Only about 20% of university students participating in a 2007 survey agreed that oral-genital contact constituted sex, yet the majority believed that penile-vaginal and penile-anal intercourse did (98% and 78%, respectively), according to “Sex Redefined: The Reclassification of Oral-Genital Contact,” by Jason D. Hans et al. The article is currently available online, and will appear in the June 2010 issue of Perspectives on Sexual and Reproductive Health. Participants in the survey were only about half as likely as those in a similar 1991 study to classify oral-genital contact as sex, suggesting that young people’s notions of what behaviors constitute sex have changed as oral sex has becoming increasingly acceptable among youth as a less-risky alternative to intercourse.
Participants’ views of what constitutes sex were assessed with the question “Would you say you ‘had sex’ with someone if the most intimate behavior you engaged in was” each of 11 behaviors. Respondents were unambiguous in their characterization of oral-genital contact: Only 20% would classify this activity as sex.
The authors suggest that school-based sex education programs and popular media, as well the infamous Clinton-Lewinsky incident, may have contributed to the changing conceptualization of oral-genital contact. They believe that the shift in thinking about what constitutes sex may be at least partly due to a surging emphasis on abstinence-only education, but also to comprehensive sex education programs’ primary focus on penile-vaginal intercourse. While this emphasis on intercourse at the expense of oral-genital contact may be justified if these programs’ primary objectives are to reduce the incidence of unplanned pregnancy and STDs, it discounts the risk of STD transmission resulting from oral-genital contact.
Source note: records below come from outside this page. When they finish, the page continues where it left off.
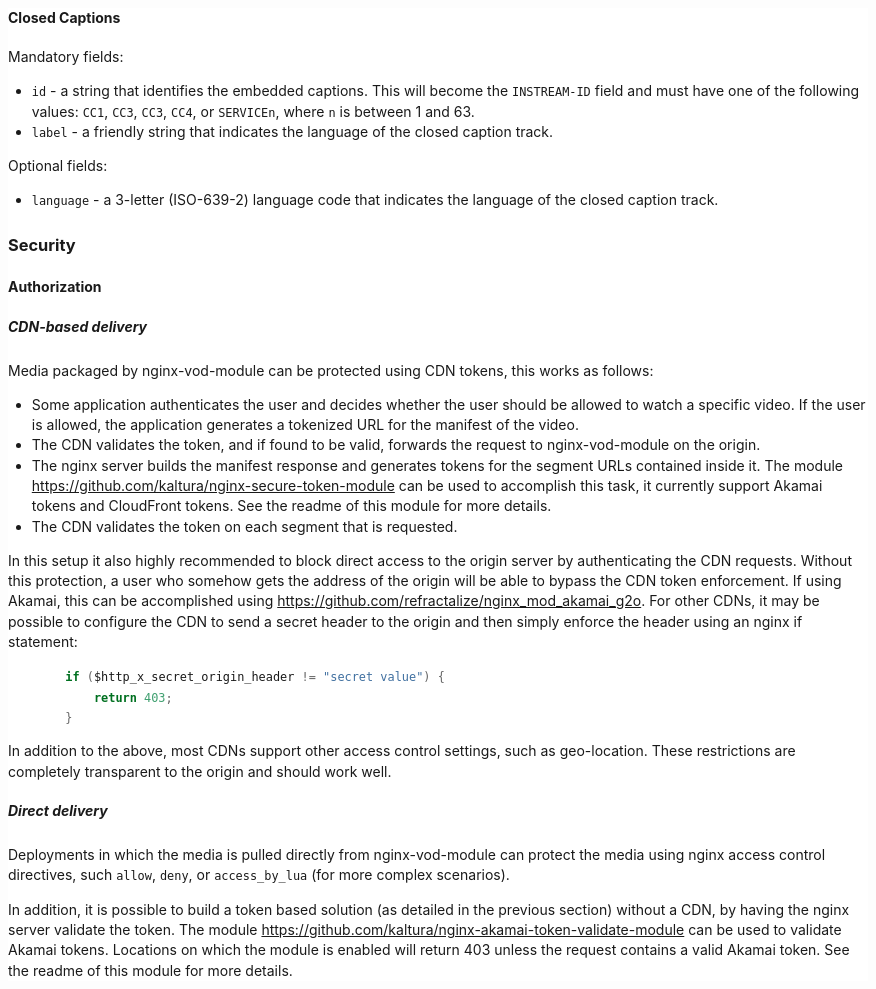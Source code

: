 #### Closed Captions

Mandatory fields:
* `id` - a string that identifies the embedded captions. This will become the `INSTREAM-ID` field and must
have one of the following values: `CC1`, `CC3`, `CC3`, `CC4`, or `SERVICEn`, where `n` is between 1 and 63.
* `label` - a friendly string that indicates the language of the closed caption track.

Optional fields:
* `language` - a 3-letter (ISO-639-2) language code that indicates the language of the closed caption track.


### Security

#### Authorization

##### CDN-based delivery

Media packaged by nginx-vod-module can be protected using CDN tokens, this works as follows:
* Some application authenticates the user and decides whether the user should be allowed 
	to watch a specific video. If the user is allowed, the application generates a tokenized
	URL for the manifest of the video.
* The CDN validates the token, and if found to be valid, forwards the request to nginx-vod-module 
	on the origin. 
* The nginx server builds the manifest response and generates tokens for the segment URLs
	contained inside it. The module https://github.com/kaltura/nginx-secure-token-module can
	be used to accomplish this task, it currently support Akamai tokens and CloudFront tokens.
	See the readme of this module for more details.
* The CDN validates the token on each segment that is requested.

In this setup it also highly recommended to block direct access to the origin server by
authenticating the CDN requests. Without this protection, a user who somehow gets the address
of the origin will be able to bypass the CDN token enforcement. If using Akamai, this can
be accomplished using https://github.com/refractalize/nginx_mod_akamai_g2o.
For other CDNs, it may be possible to configure the CDN to send a secret header to the origin
and then simply enforce the header using an nginx if statement:
```c
		if ($http_x_secret_origin_header != "secret value") {
			return 403;
		}
```

In addition to the above, most CDNs support other access control settings, such as geo-location.
These restrictions are completely transparent to the origin and should work well. 

##### Direct delivery

Deployments in which the media is pulled directly from nginx-vod-module can protect the media
using nginx access control directives, such `allow`, `deny`, or `access_by_lua` (for more complex
scenarios).

In addition, it is possible to build a token based solution (as detailed in the previous section) 
without a CDN, by having the nginx server validate the token. 
The module https://github.com/kaltura/nginx-akamai-token-validate-module can be used
to validate Akamai tokens. Locations on which the module is enabled will return 403 unless the 
request contains a valid Akamai token. See the readme of this module for more details.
As the authors note, herpes, syphilis, gonorrhea, human papillomavirus, intestinal parasites, hepatitis A and HIV can be transmitted through oral-genital contact, although the risk associated with intercourse is much greater. And despite this risk, use of condoms and dental dams with oral sex is rare. As oral-genital stimulation becomes increasingly disassociated from sex and instead thought of as “messing around,” the authors speculate that people who engage in this behavior will become increasingly unmindful of the health risks. They suggest that sex education programs can help minimize the risk by giving increased attention to the role of oral-genital stimulation in STD transmission and the appropriate preventive measures that can be taken.